Task details: Repeat the data in full and exactly. Leave the pictures out.

Data supplied:
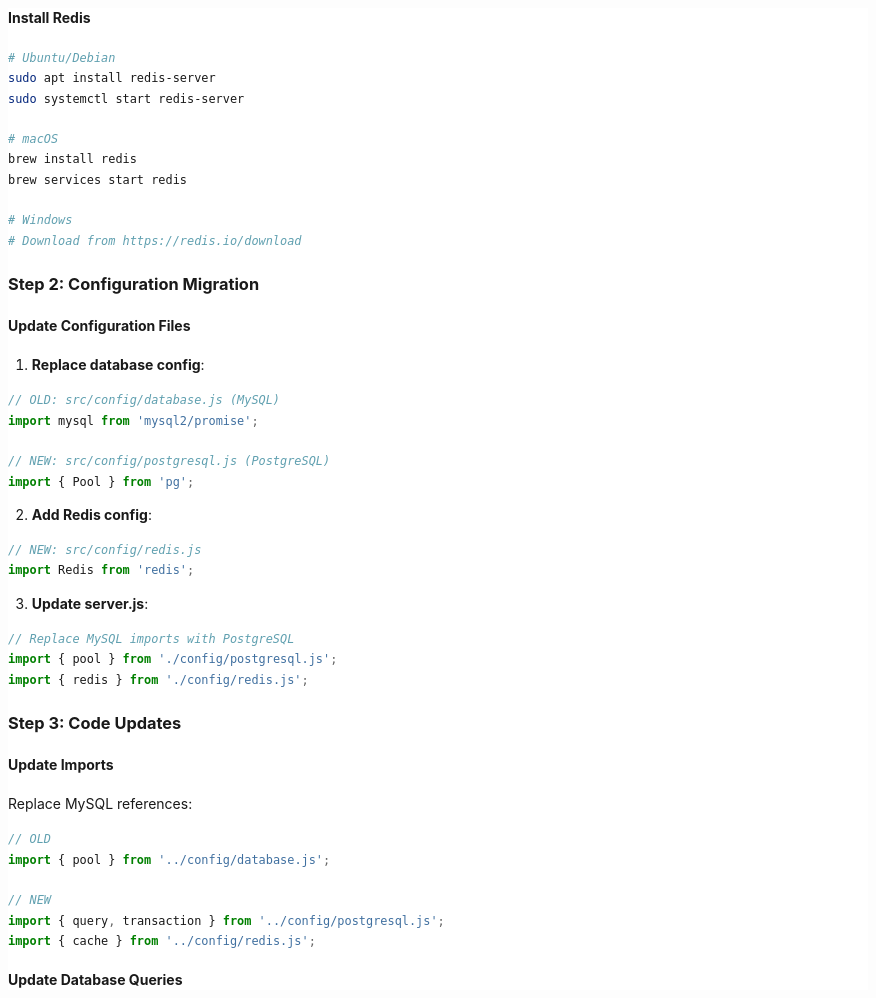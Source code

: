#### Install Redis
```bash
# Ubuntu/Debian
sudo apt install redis-server
sudo systemctl start redis-server

# macOS
brew install redis
brew services start redis

# Windows
# Download from https://redis.io/download
```

### Step 2: Configuration Migration

#### Update Configuration Files

1. **Replace database config**:
```javascript
// OLD: src/config/database.js (MySQL)
import mysql from 'mysql2/promise';

// NEW: src/config/postgresql.js (PostgreSQL)
import { Pool } from 'pg';
```

2. **Add Redis config**:
```javascript
// NEW: src/config/redis.js
import Redis from 'redis';
```

3. **Update server.js**:
```javascript
// Replace MySQL imports with PostgreSQL
import { pool } from './config/postgresql.js';
import { redis } from './config/redis.js';
```

### Step 3: Code Updates

#### Update Imports

Replace MySQL references:
```javascript
// OLD
import { pool } from '../config/database.js';

// NEW  
import { query, transaction } from '../config/postgresql.js';
import { cache } from '../config/redis.js';
```

#### Update Database Queries

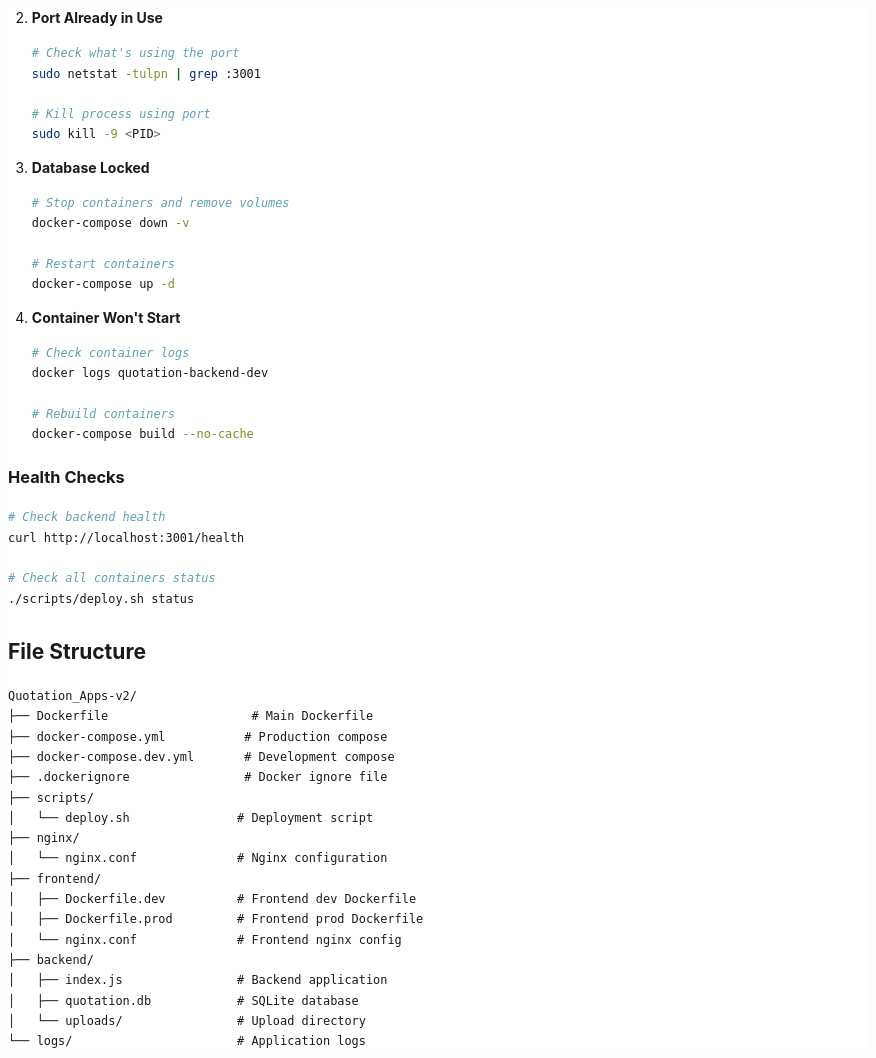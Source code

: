 2. **Port Already in Use**
   ```bash
   # Check what's using the port
   sudo netstat -tulpn | grep :3001
   
   # Kill process using port
   sudo kill -9 <PID>
   ```

3. **Database Locked**
   ```bash
   # Stop containers and remove volumes
   docker-compose down -v
   
   # Restart containers
   docker-compose up -d
   ```

4. **Container Won't Start**
   ```bash
   # Check container logs
   docker logs quotation-backend-dev
   
   # Rebuild containers
   docker-compose build --no-cache
   ```

### Health Checks

```bash
# Check backend health
curl http://localhost:3001/health

# Check all containers status
./scripts/deploy.sh status
```

## File Structure

```
Quotation_Apps-v2/
├── Dockerfile                    # Main Dockerfile
├── docker-compose.yml           # Production compose
├── docker-compose.dev.yml       # Development compose
├── .dockerignore                # Docker ignore file
├── scripts/
│   └── deploy.sh               # Deployment script
├── nginx/
│   └── nginx.conf              # Nginx configuration
├── frontend/
│   ├── Dockerfile.dev          # Frontend dev Dockerfile
│   ├── Dockerfile.prod         # Frontend prod Dockerfile
│   └── nginx.conf              # Frontend nginx config
├── backend/
│   ├── index.js                # Backend application
│   ├── quotation.db            # SQLite database
│   └── uploads/                # Upload directory
└── logs/                       # Application logs
```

Answer to the exercise:
Source code

:#### Install Redis
```bash
# Ubuntu/Debian
sudo apt install redis-server
sudo systemctl start redis-server

# macOS
brew install redis
brew services start redis

# Windows
# Download from https://redis.io/download
```

### Step 2: Configuration Migration

#### Update Configuration Files

1. **Replace database config**:
```javascript
// OLD: src/config/database.js (MySQL)
import mysql from 'mysql2/promise';

// NEW: src/config/postgresql.js (PostgreSQL)
import { Pool } from 'pg';
```

2. **Add Redis config**:
```javascript
// NEW: src/config/redis.js
import Redis from 'redis';
```

3. **Update server.js**:
```javascript
// Replace MySQL imports with PostgreSQL
import { pool } from './config/postgresql.js';
import { redis } from './config/redis.js';
```

### Step 3: Code Updates

#### Update Imports

Replace MySQL references:
```javascript
// OLD
import { pool } from '../config/database.js';

// NEW  
import { query, transaction } from '../config/postgresql.js';
import { cache } from '../config/redis.js';
```

#### Update Database Queries

Source code

: 2. **Port Already in Use**
   ```bash
   # Check what's using the port
   sudo netstat -tulpn | grep :3001
   
   # Kill process using port
   sudo kill -9 <PID>
   ```

3. **Database Locked**
   ```bash
   # Stop containers and remove volumes
   docker-compose down -v
   
   # Restart containers
   docker-compose up -d
   ```

4. **Container Won't Start**
   ```bash
   # Check container logs
   docker logs quotation-backend-dev
   
   # Rebuild containers
   docker-compose build --no-cache
   ```

### Health Checks

```bash
# Check backend health
curl http://localhost:3001/health

# Check all containers status
./scripts/deploy.sh status
```

## File Structure

```
Quotation_Apps-v2/
├── Dockerfile                    # Main Dockerfile
├── docker-compose.yml           # Production compose
├── docker-compose.dev.yml       # Development compose
├── .dockerignore                # Docker ignore file
├── scripts/
│   └── deploy.sh               # Deployment script
├── nginx/
│   └── nginx.conf              # Nginx configuration
├── frontend/
│   ├── Dockerfile.dev          # Frontend dev Dockerfile
│   ├── Dockerfile.prod         # Frontend prod Dockerfile
│   └── nginx.conf              # Frontend nginx config
├── backend/
│   ├── index.js                # Backend application
│   ├── quotation.db            # SQLite database
│   └── uploads/                # Upload directory
└── logs/                       # Application logs
```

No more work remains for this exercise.